Where the corporation may be contemplating a sale of its business in the foreseeable future, the loss of its “S” election is likely going to have a significant impact.
In contast to an “S” corporation seller, a “C” corporation seller will be subject to a corporate level tax on its taxable income and gains. With zero-to-low basis assets like goodwill and going-concern value, this means a significant reduction in the net proceeds from the sale that may then be distributed to the shareholders.
Depending on the nature of the business, it may be possible to structure a sale in a way that avoids some of these adverse consequences. Some examples include: a stock sale, a sale of personal goodwill, or a compensation agreement with the key shareholder-officer—anything that bypasses the C corporation level.

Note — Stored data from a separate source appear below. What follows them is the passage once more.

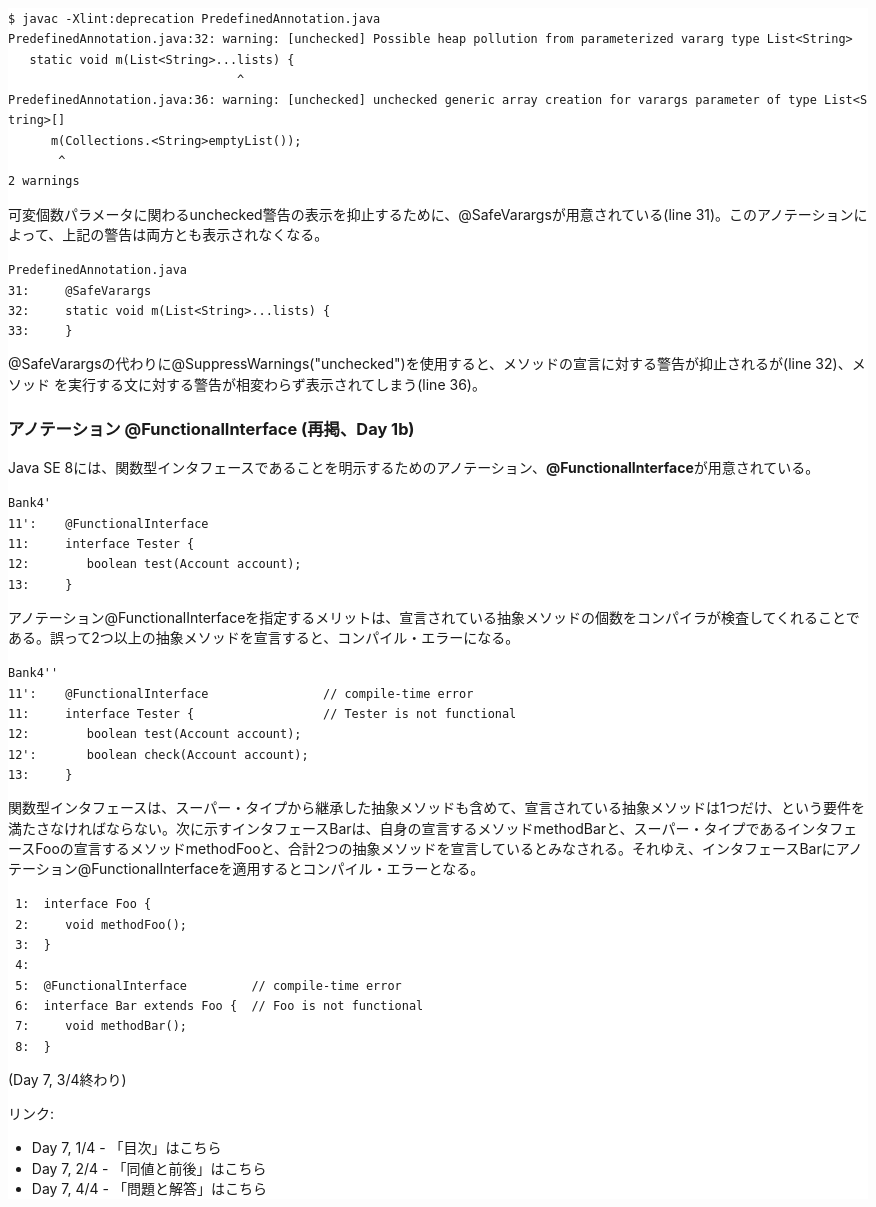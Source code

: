     $ javac -Xlint:deprecation PredefinedAnnotation.java
    PredefinedAnnotation.java:32: warning: [unchecked] Possible heap pollution from parameterized vararg type List<String>
       static void m(List<String>...lists) {
                                    ^
    PredefinedAnnotation.java:36: warning: [unchecked] unchecked generic array creation for varargs parameter of type List<String>[]
          m(Collections.<String>emptyList());
           ^
    2 warnings


可変個数パラメータに関わるunchecked警告の表示を抑止するために、@SafeVarargsが用意されている(line 31)。このアノテーションによって、上記の警告は両方とも表示されなくなる。

    PredefinedAnnotation.java
    31:     @SafeVarargs
    32:     static void m(List<String>...lists) {
    33:     }

@SafeVarargsの代わりに@SuppressWarnings("unchecked")を使用すると、メソッドの宣言に対する警告が抑止されるが(line 32)、メソッド
を実行する文に対する警告が相変わらず表示されてしまう(line 36)。

### アノテーション @FunctionalInterface (再掲、Day 1b)

Java SE 8には、関数型インタフェースであることを明示するためのアノテーション、**@FunctionalInterface**が用意されている。

    Bank4'
    11':    @FunctionalInterface
    11:     interface Tester {
    12:        boolean test(Account account);
    13:     }

アノテーション@FunctionalInterfaceを指定するメリットは、宣言されている抽象メソッドの個数をコンパイラが検査してくれることである。誤って2つ以上の抽象メソッドを宣言すると、コンパイル・エラーになる。

    Bank4''
    11':    @FunctionalInterface                // compile-time error
    11:     interface Tester {                  // Tester is not functional
    12:        boolean test(Account account);
    12':       boolean check(Account account);
    13:     }

関数型インタフェースは、スーパー・タイプから継承した抽象メソッドも含めて、宣言されている抽象メソッドは1つだけ、という要件を満たさなければならない。次に示すインタフェースBarは、自身の宣言するメソッドmethodBarと、スーパー・タイプであるインタフェースFooの宣言するメソッドmethodFooと、合計2つの抽象メソッドを宣言しているとみなされる。それゆえ、インタフェースBarにアノテーション@FunctionalInterfaceを適用するとコンパイル・エラーとなる。

     1:  interface Foo {
     2:     void methodFoo();
     3:  }
     4:
     5:  @FunctionalInterface         // compile-time error
     6:  interface Bar extends Foo {  // Foo is not functional
     7:     void methodBar();
     8:  }


(Day 7, 3/4終わり)

リンク:

* Day 7, 1/4 - 「目次」はこちら
* Day 7, 2/4 - 「同値と前後」はこちら
* Day 7, 4/4 - 「問題と解答」はこちら

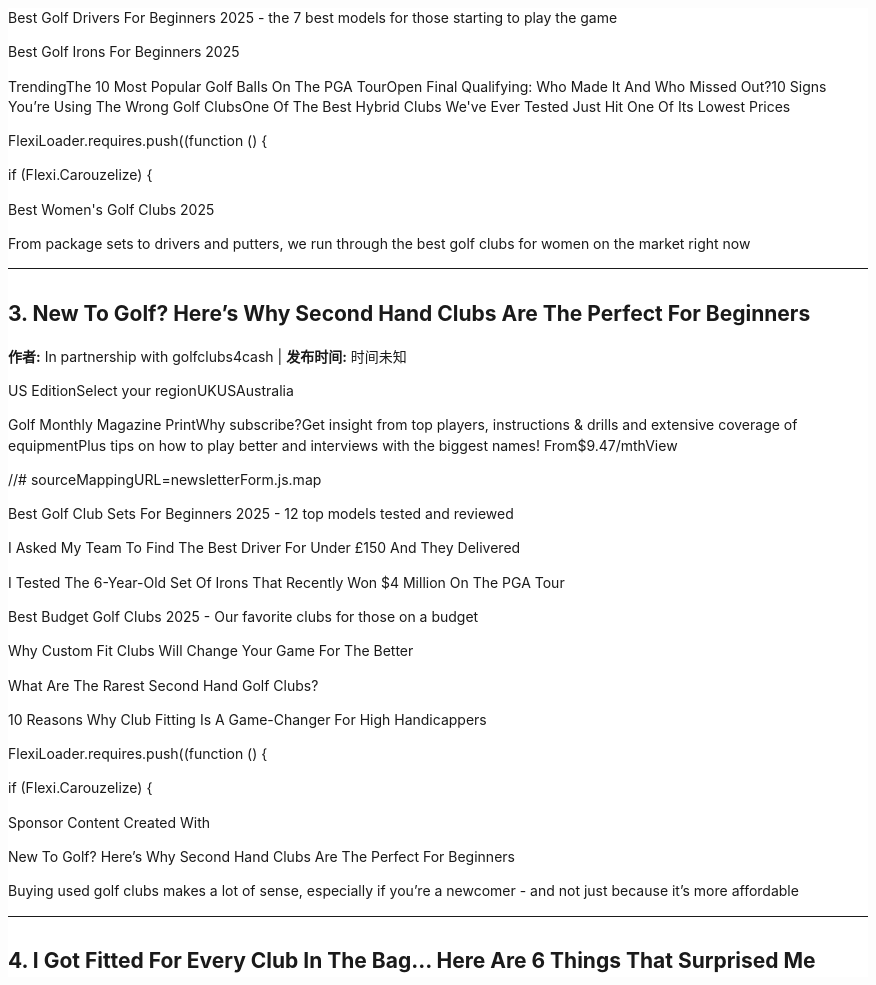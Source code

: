 Best Golf Drivers For Beginners 2025 - the 7 best models for those starting to play the game

Best Golf Irons For Beginners 2025

TrendingThe 10 Most Popular Golf Balls On The PGA TourOpen Final Qualifying: Who Made It And Who Missed Out?10 Signs You’re Using The Wrong Golf ClubsOne Of The Best Hybrid Clubs We've Ever Tested Just Hit One Of Its Lowest Prices

FlexiLoader.requires.push((function () {

if (Flexi.Carouzelize) {

Best Women's Golf Clubs 2025

From package sets to drivers and putters, we run through the best golf clubs for women on the market right now

---

## 3. New To Golf? Here’s Why Second Hand Clubs Are The Perfect For Beginners

**作者:** In partnership with golfclubs4cash | **发布时间:** 时间未知

US EditionSelect your regionUKUSAustralia

Golf Monthly Magazine PrintWhy subscribe?Get insight from top players, instructions & drills and extensive coverage of equipmentPlus tips on how to play better and interviews with the biggest names! From$9.47/mthView

//# sourceMappingURL=newsletterForm.js.map

Best Golf Club Sets For Beginners 2025 - 12 top models tested and reviewed

I Asked My Team To Find The Best Driver For Under £150 And They Delivered

I Tested The 6-Year-Old Set Of Irons That Recently Won $4 Million On The PGA Tour

Best Budget Golf Clubs 2025 - Our favorite clubs for those on a budget

Why Custom Fit Clubs Will Change Your Game For The Better

What Are The Rarest Second Hand Golf Clubs?

10 Reasons Why Club Fitting Is A Game-Changer For High Handicappers

FlexiLoader.requires.push((function () {

if (Flexi.Carouzelize) {

Sponsor Content Created With

New To Golf? Here’s Why Second Hand Clubs Are The Perfect For Beginners

Buying used golf clubs makes a lot of sense, especially if you’re a newcomer - and not just because it’s more affordable

---

## 4. I Got Fitted For Every Club In The Bag… Here Are 6 Things That Surprised Me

The corporation’s distribution to its shareholders will be subject to federal tax at a 20% capital gain tax rate, plus a 3.8% surtax on net investment income. The latter may have been avoided in the case of an S corporation, at least as to its materially participating shareholders.
The loss of the S election will also deprive the corporation and some of its potential buyers of the ability to make a § 338 (h)(10) election or a § 336(e) election, to treat a stock sale as an asset sale and corporate liquidation. This may impact the sales price for a stock sale since it will restrict the buyer’s ability to recover its investment.
Other S-Corp. Tax Consequences
The shareholders may lose the benefit both of any suspended S corporation losses and any undistributed AAA.
If the election is lost, there is a five-year period before “S” status may be elected again. Moreover, this second election would require the consent of the disaffected shareholder, assuming he or she is still around.
Finally, on the “re-election” of S status, the corporation’s assets would start a new built-in gain recognition period.
“Cutting Your Nose, . . .”
Of course, the disgruntled shareholder will be hurting him- or herself by causing the loss of the S election. There are times however, where “rational” behavior is not to be expected; viewed differently, the course taken may actually be rational under the circumstances – the shareholder is using the potential loss of S status and the consequences therefrom as leverage in his or her negotiations with the corporation and the other shareholders.